▶ _Exercise details_:
Among the records below, find the lines with the word "ソウルジェム" and copy them.

---- Data records

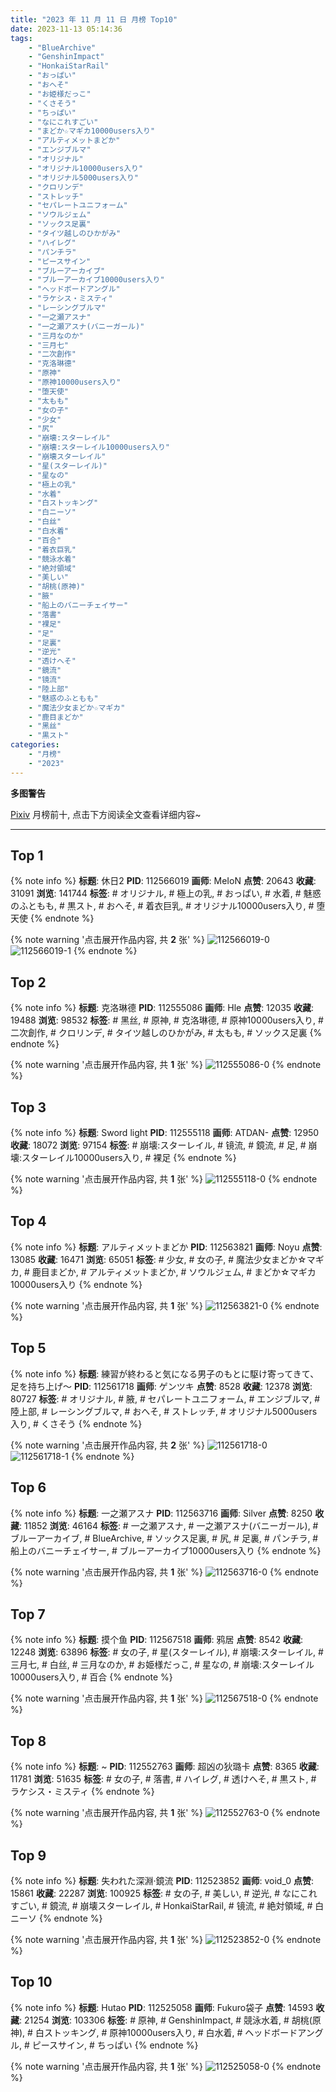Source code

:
 ```yaml
---
title: "2023 年 11 月 11 日 月榜 Top10"
date: 2023-11-13 05:14:36
tags:
    - "BlueArchive"
    - "GenshinImpact"
    - "HonkaiStarRail"
    - "おっぱい"
    - "おへそ"
    - "お姫様だっこ"
    - "くさそう"
    - "ちっぱい"
    - "なにこれすごい"
    - "まどか☆マギカ10000users入り"
    - "アルティメットまどか"
    - "エンジブルマ"
    - "オリジナル"
    - "オリジナル10000users入り"
    - "オリジナル5000users入り"
    - "クロリンデ"
    - "ストレッチ"
    - "セパレートユニフォーム"
    - "ソウルジェム"
    - "ソックス足裏"
    - "タイツ越しのひかがみ"
    - "ハイレグ"
    - "パンチラ"
    - "ピースサイン"
    - "ブルーアーカイブ"
    - "ブルーアーカイブ10000users入り"
    - "ヘッドボードアングル"
    - "ラケシス・ミスティ"
    - "レーシングブルマ"
    - "一之瀬アスナ"
    - "一之瀬アスナ(バニーガール)"
    - "三月なのか"
    - "三月七"
    - "二次創作"
    - "克洛琳德"
    - "原神"
    - "原神10000users入り"
    - "堕天使"
    - "太もも"
    - "女の子"
    - "少女"
    - "尻"
    - "崩壊:スターレイル"
    - "崩壊:スターレイル10000users入り"
    - "崩壊スターレイル"
    - "星(スターレイル)"
    - "星なの"
    - "極上の乳"
    - "水着"
    - "白ストッキング"
    - "白ニーソ"
    - "白丝"
    - "白水着"
    - "百合"
    - "着衣巨乳"
    - "競泳水着"
    - "絶対領域"
    - "美しい"
    - "胡桃(原神)"
    - "腋"
    - "船上のバニーチェイサー"
    - "落書"
    - "裸足"
    - "足"
    - "足裏"
    - "逆光"
    - "透けへそ"
    - "鏡流"
    - "镜流"
    - "陸上部"
    - "魅惑のふともも"
    - "魔法少女まどか☆マギカ"
    - "鹿目まどか"
    - "黑丝"
    - "黒スト"
categories:
    - "月榜"
    - "2023"
---
```


<i class="fa fa-triangle-exclamation"></i>**多图警告**<i class="fa fa-triangle-exclamation"></i>

[Pixiv](https://www.pixiv.net/) 月榜前十, 点击下方阅读全文查看详细内容~

<!-- more -->

---

## Top 1

{% note info %}
**标题**: 休日2
**PID**: 112566019 **画师**: MeIoN
**点赞**: 20643 **收藏**: 31091 **浏览**: 141744
**标签**: # オリジナル, # 極上の乳, # おっぱい, # 水着, # 魅惑のふともも, # 黒スト, # おへそ, # 着衣巨乳, # オリジナル10000users入り, # 堕天使
{% endnote %}

{% note warning '点击展开作品内容, 共 **2** 张' %}
![112566019-0](https://i.pixiv.re/img-original/img/2023/10/15/20/24/53/112566019_p0.jpg)
![112566019-1](https://i.pixiv.re/img-original/img/2023/10/15/20/24/53/112566019_p1.jpg)
{% endnote %}

## Top 2

{% note info %}
**标题**: 克洛琳德
**PID**: 112555086 **画师**: Hle
**点赞**: 12035 **收藏**: 19488 **浏览**: 98532
**标签**: # 黑丝, # 原神, # 克洛琳德, # 原神10000users入り, # 二次創作, # クロリンデ, # タイツ越しのひかがみ, # 太もも, # ソックス足裏
{% endnote %}

{% note warning '点击展开作品内容, 共 **1** 张' %}
![112555086-0](https://i.pixiv.re/img-original/img/2023/10/15/01/06/33/112555086_p0.jpg)
{% endnote %}

## Top 3

{% note info %}
**标题**: Sword light
**PID**: 112555118 **画师**: ATDAN-
**点赞**: 12950 **收藏**: 18072 **浏览**: 97154
**标签**: # 崩壊:スターレイル, # 镜流, # 鏡流, # 足, # 崩壊:スターレイル10000users入り, # 裸足
{% endnote %}

{% note warning '点击展开作品内容, 共 **1** 张' %}
![112555118-0](https://i.pixiv.re/img-original/img/2023/10/15/01/08/17/112555118_p0.jpg)
{% endnote %}

## Top 4

{% note info %}
**标题**: アルティメットまどか
**PID**: 112563821 **画师**: Noyu
**点赞**: 13085 **收藏**: 16471 **浏览**: 65051
**标签**: # 少女, # 女の子, # 魔法少女まどか☆マギカ, # 鹿目まどか, # アルティメットまどか, # ソウルジェム, # まどか☆マギカ10000users入り
{% endnote %}

{% note warning '点击展开作品内容, 共 **1** 张' %}
![112563821-0](https://i.pixiv.re/img-original/img/2023/10/15/11/12/47/112563821_p0.jpg)
{% endnote %}

## Top 5

{% note info %}
**标题**: 練習が終わると気になる男子のもとに駆け寄ってきて、足を持ち上げ～
**PID**: 112561718 **画师**: ゲンツキ
**点赞**: 8528 **收藏**: 12378 **浏览**: 80727
**标签**: # オリジナル, # 腋, # セパレートユニフォーム, # エンジブルマ, # 陸上部, # レーシングブルマ, # おへそ, # ストレッチ, # オリジナル5000users入り, # くさそう
{% endnote %}

{% note warning '点击展开作品内容, 共 **2** 张' %}
![112561718-0](https://i.pixiv.re/img-original/img/2023/10/15/09/03/17/112561718_p0.jpg)
![112561718-1](https://i.pixiv.re/img-original/img/2023/10/15/09/03/17/112561718_p1.jpg)
{% endnote %}

## Top 6

{% note info %}
**标题**: 一之瀬アスナ
**PID**: 112563716 **画师**: Silver
**点赞**: 8250 **收藏**: 11852 **浏览**: 46164
**标签**: # 一之瀬アスナ, # 一之瀬アスナ(バニーガール), # ブルーアーカイブ, # BlueArchive, # ソックス足裏, # 尻, # 足裏, # パンチラ, # 船上のバニーチェイサー, # ブルーアーカイブ10000users入り
{% endnote %}

{% note warning '点击展开作品内容, 共 **1** 张' %}
![112563716-0](https://i.pixiv.re/img-original/img/2023/10/15/11/06/59/112563716_p0.jpg)
{% endnote %}

## Top 7

{% note info %}
**标题**: 摸个鱼
**PID**: 112567518 **画师**: 鸦居
**点赞**: 8542 **收藏**: 12248 **浏览**: 63896
**标签**: # 女の子, # 星(スターレイル), # 崩壊:スターレイル, # 三月七, # 白丝, # 三月なのか, # お姫様だっこ, # 星なの, # 崩壊:スターレイル10000users入り, # 百合
{% endnote %}

{% note warning '点击展开作品内容, 共 **1** 张' %}
![112567518-0](https://i.pixiv.re/img-original/img/2023/10/15/14/08/30/112567518_p0.jpg)
{% endnote %}

## Top 8

{% note info %}
**标题**: ~
**PID**: 112552763 **画师**: 超凶の狄璐卡
**点赞**: 8365 **收藏**: 11781 **浏览**: 51635
**标签**: # 女の子, # 落書, # ハイレグ, # 透けへそ, # 黒スト, # ラケシス・ミスティ
{% endnote %}

{% note warning '点击展开作品内容, 共 **1** 张' %}
![112552763-0](https://i.pixiv.re/img-original/img/2023/10/15/00/00/08/112552763_p0.jpg)
{% endnote %}

## Top 9

{% note info %}
**标题**: 失われた深淵·鏡流
**PID**: 112523852 **画师**: void_0
**点赞**: 15861 **收藏**: 22287 **浏览**: 100925
**标签**: # 女の子, # 美しい, # 逆光, # なにこれすごい, # 鏡流, # 崩壊スターレイル, # HonkaiStarRail, # 镜流, # 絶対領域, # 白ニーソ
{% endnote %}

{% note warning '点击展开作品内容, 共 **1** 张' %}
![112523852-0](https://i.pixiv.re/img-original/img/2023/10/14/00/00/16/112523852_p0.jpg)
{% endnote %}

## Top 10

{% note info %}
**标题**: Hutao
**PID**: 112525058 **画师**: Fukuro袋子
**点赞**: 14593 **收藏**: 21254 **浏览**: 103306
**标签**: # 原神, # GenshinImpact, # 競泳水着, # 胡桃(原神), # 白ストッキング, # 原神10000users入り, # 白水着, # ヘッドボードアングル, # ピースサイン, # ちっぱい
{% endnote %}

{% note warning '点击展开作品内容, 共 **1** 张' %}
![112525058-0](https://i.pixiv.re/img-original/img/2023/10/20/18/06/08/112525058_p0.jpg)
{% endnote %}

--------

▶ _Written response_:
    - "ソウルジェム"
**标签**: # 少女, # 女の子, # 魔法少女まどか☆マギカ, # 鹿目まどか, # アルティメットまどか, # ソウルジェム, # まどか☆マギカ10000users入り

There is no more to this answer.